Racism made me a fighter, now I’m UFC Champion – Adesanya

Israel Adesanya

Racism made me a fighter, now I’m UFC Champion – Adesanya

Israel Adesanya

New UFC middleweight champion, Nigeria’s  Israel Adesanya was just 10 when his family uprooted him from Nigeria to an all-white school in New Zealand.

The only black kid in his class, he was relentlessly bullied until he learned to fight and stand up for himself.

Since then the lean 6ft 4in 30-year-old fighter has had a chip on his shoulder, bragging and smack talking to all who would listen.

On Sunday he backed up his talk by crushing Robert Whittaker in two rounds before a record crowd of 57,000 in Melbourne to become world champion.

‘I’m real petty you know that. I remember everything like an elephant. I was in the nosebleeds and now I made his nose bleed,’ he gloated in victory.

Adesanya’s journey from the nosebleeds to world champ started when his well-off parents decided to move out of Lagos to give their children a better education.

His father Femi, an accountant, and  mother, Taiwo, a nurse, were tossing up between the U.S. and New Zealand and ruled out America after the September 11 attacks.

‘I went to Rotorua Boys’ High School and there’s a lot of testosterone. It was ups and downs, smiles and frowns,’ he told Sporting News.

‘It was weird being the only black kid around. I had to defend myself a lot.

‘I’m cheeky, I’m annoying so I’d always get myself into trouble and eventually I had to learn how to defend myself. That’s when my search for fighting came through.’

Adesanya said he struggled to fit in and never felt accepted in his adopted country because of his race and being an African immigrant.

‘Literally there was a point through high school where I used to try and sound like [my classmates], I used try and be like them and talk like them,’ he said last year.

‘Just so I can fit in. I tried so many times to fit in but I could never ever fit in. I was always like, an outcast.

‘At the end of the day, look at my skin. I’m all black and ironically that’s the country’s national rugby team’s name.

‘I was never able to fit in properly and be accepted when I was a kid.’

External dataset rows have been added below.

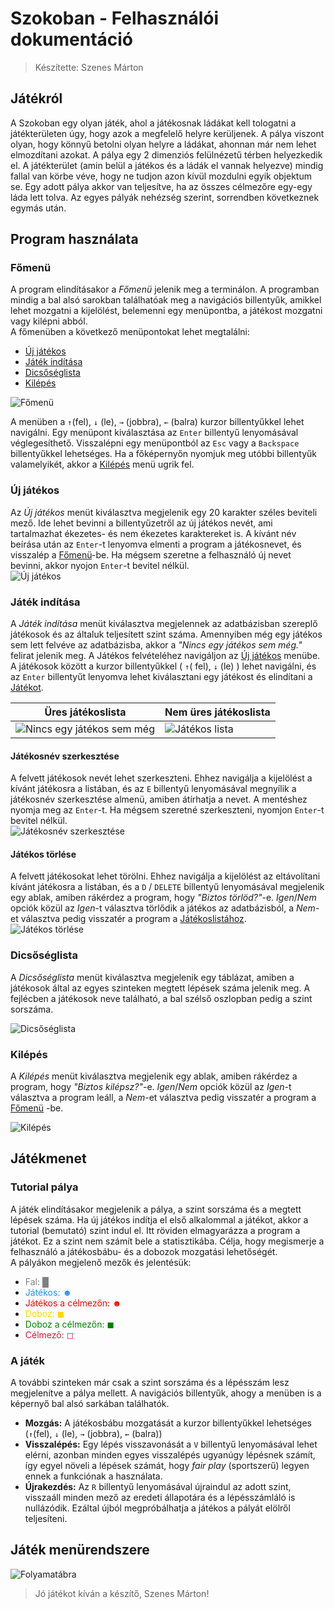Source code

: # Szokoban - Felhasználói dokumentáció

> Készítette: Szenes Márton

## Játékról

A Szokoban egy olyan játék, ahol a játékosnak ládákat kell tologatni a játékterületen úgy, hogy azok a megfelelő helyre
kerüljenek. A pálya viszont olyan, hogy könnyű betolni olyan helyre a ládákat, ahonnan már nem lehet elmozdítani azokat. A
pálya egy 2 dimenziós felülnézetű térben helyezkedik el. A játékterület (amin belül a játékos és a ládák el vannak helyezve) mindig fallal van körbe véve, hogy ne tudjon azon kívül mozdulni egyik objektum se. Egy adott pálya akkor van
teljesítve, ha az összes célmezőre egy-egy láda lett tolva. Az egyes pályák nehézség szerint, sorrendben következnek egymás után.

## Program használata

### Főmenü

A program elindításakor a _Főmenü_ jelenik meg a terminálon. A programban mindig a bal alsó sarokban
találhatóak meg a navigációs billentyűk, amikkel lehet mozgatni a kijelölést, belemenni egy menüpontba, a játékost mozgatni vagy kilépni abból.  
A főmenüben a következő menüpontokat lehet megtalálni:

- [Új játékos](#új-játékos)
- [Játék indítása](#játék-indítása)
- [Dicsőséglista](#dicsőséglista)
- [Kilépés](#kilépés)

![Főmenü](./docs/mainmenu.PNG "Főmenü képernyőkép")

A menüben a `↑`(fel), `↓` (le), `→` (jobbra), `←` (balra) kurzor billentyűkkel lehet navigálni. Egy menüpont
kiválasztása az `Enter` billentyű lenyomásával véglegesíthető. Visszalépni egy menüpontból az `Esc` vagy a `Backspace`
billentyűkkel lehetséges. Ha a főképernyőn nyomjuk meg utóbbi billentyűk valamelyikét, akkor a [Kilépés](#kilépés) menü
ugrik fel.

### Új játékos

Az _Új játékos_ menüt kiválasztva megjelenik egy 20 karakter széles beviteli mező. Ide lehet bevinni a billentyűzetről
az új játékos nevét, ami tartalmazhat ékezetes- és nem ékezetes karaktereket is. A kívánt név beírása után az `Enter`-t
lenyomva elmenti a program a játékosnevet, és visszalép a [Főmenü](#főmenü)-be. Ha mégsem szeretne a felhasználó új
nevet bevinni, akkor nyojon `Enter`-t bevitel nélkül.  
![Új játékos](./docs/addnewplayer.PNG "Új játékos képernyőkép")

### Játék indítása

A _Játék indítása_ menüt kiválasztva megjelennek az adatbázisban szereplő játékosok és az általuk teljesített szint száma.
Amennyiben még egy játékos sem lett felvéve az adatbázisba, akkor a _"Nincs egy játékos sem még."_ felirat jelenik meg.
A Játékos felvételéhez navigáljon az [Új játékos](#új-játékos) menübe. A játékosok között a kurzor billentyűkkel ( `↑`(
fel), `↓` (le) ) lehet navigálni, és az `Enter` billentyűt lenyomva lehet kiválasztani egy játékost és elindítani
a [Játékot](#játékmenet).

| Üres játékoslista                                           | Nem üres játékoslista                                 |
|-------------------------------------------------------------|-------------------------------------------------------|
| ![Nincs egy játékos sem még](./docs/noexistingplayer.PNG "Nincs egy játékos sem még") | ![Játékos lista](./docs/playerlist.PNG "Játékoslista") |

#### Játékosnév szerkesztése

A felvett játékosok nevét lehet szerkeszteni. Ehhez navigálja a kijelölést a kívánt játékosra a listában, és az `E`
billentyű lenyomásával megnyílik a játékosnév szerkesztése almenü, amiben átírhatja a nevet. A mentéshez nyomja meg
az `Enter`-t. Ha mégsem szeretné szerkeszteni, nyomjon `Enter`-t bevitel nélkül.  
![Játékosnév szerkesztése](./docs/editplayer.PNG "Játékosnév szerkesztése")

#### Játékos törlése

A felvett játékosokat lehet törölni. Ehhez navigálja a kijelölést az eltávolítani kívánt játékosra a listában, és
a `D` / `DELETE` billentyű lenyomásával megjelenik egy ablak, amiben rákérdez a program, hogy _"Biztos törlöd?"_-e.
_Igen_/_Nem_ opciók közül az _Igen_-t választva törlődik a játékos az adatbázisból, a _Nem_-et választva pedig visszatér
a program a [Játékoslistához](#játék-indítása).  
![Játékos törlése](./docs/deleteplayer.PNG "Játékos törlése")

### Dicsőséglista

A _Dicsőséglista_ menüt kiválasztva megjelenik egy táblázat, amiben a játékosok által az egyes szinteken megtett lépések száma jelenik meg. A fejlécben a játékosok neve található, a bal szélső oszlopban pedig a szint sorszáma.

![Dicsőséglista](./docs/ranklist.png "Dicsőséglista")

### Kilépés

A _Kilépés_ menüt kiválasztva megjelenik egy ablak, amiben rákérdez a program, hogy _"Biztos kilépsz?"_-e. _Igen_/_Nem_
opciók közül az _Igen_-t választva a program leáll, a _Nem_-et választva pedig visszatér a program a [Főmenü](#főmenü)
-be.

![Kilépés](./docs/exitmenu.PNG "Kilépési ablak")

## Játékmenet

### Tutorial pálya

A játék elindításakor megjelenik a pálya, a szint sorszáma és a megtett lépések száma. Ha új játékos
indítja el első alkalommal a játékot, akkor a tutorial (bemutató) szint indul el. Itt röviden elmagyarázza a program a játékot. Ez
a szint nem számít bele a statisztikába. Célja, hogy megismerje a felhasználó a játékosbábu- és a dobozok mozgatási lehetőségét.  
A pályákon megjelenő mezők és jelentésük:
- <span style="color: gray">Fal: █</span>
- <span style="color: dodgerblue">Játékos: ☻</span>
- <span style="color: red">Játékos a célmezőn: ☻</span>
- <span style="color: gold">Doboz: ◼</span>
- <span style="color: green">Doboz a célmezőn: ◼</span>
- <span style="color: crimson">Célmező: ◻</span>  


### A játék

A további szinteken már csak a szint sorszáma és a lépésszám lesz megjelenítve a pálya mellett. A navigációs billentyűk,
ahogy a menüben is a képernyő bal alsó sarkában találhatók.

- **Mozgás:** A játékosbábu mozgatását a kurzor billentyűkkel lehetséges (`↑`(fel), `↓` (le), `→` (jobbra), `←` (balra))
- **Visszalépés:** Egy lépés visszavonását a `V` billentyű lenyomásával lehet elérni, azonban minden egyes visszalépés
  ugyanúgy lépésnek számít, így egyel növeli a lépések számát, hogy _fair play_ (sportszerű) legyen ennek a funkciónak a
  használata.
- **Újrakezdés:** Az `R` billentyű lenyomásával újraindul az adott szint, visszaáll minden mező az eredeti állapotára és
  a lépésszámláló is nullázódik. Ezáltal újból megpróbálhatja a játékos a pályát elölről teljesíteni.

## Játék menürendszere

![Folyamatábra](./docs/menuflowchard.png "Menürendszer folyamatábra")

> Jó játékot kíván a készítő, Szenes Márton!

Four fighters knocked back the chance to face him in his first UFC bout until Australian brawler Rob Wilkinson took him on

School was also the origin of Adesanya’s notorious swaggering self-confidence that made him such a loudmouth in and out of the ring.

He started giving himself motivation pep talks, and first to get through the day and then to push himself to become a champion fighter.

‘I think I was crying in the mirror one day after being picked on,’ he told the New Zealand Herald.

‘I was upset and I just kind of talked to myself and then eventually I just started doing it. I’ve been doing it for years now.

‘I don’t like eating my own words and I like rubbing it in people’s faces.’

In another interview he also attributed some of his his divisive attitude to his African upbringing.

‘I think it’s a trait of people from my place. We don’t shy from flaunting our abilities, even if we fall flat on our face, we still put it out there,’ he said.

‘It ain’t bragging if you can back it up, and I’ve been backing it up for years now, so I can say what I want and do what I want.’

Adesanya had trained briefly in taekwondo in Nigeria but his mother pulled him out of class when he broke his hand.

Almost a decade later he started to learn kickboxing after being inspired by the Muay Thai film Ong-Bak.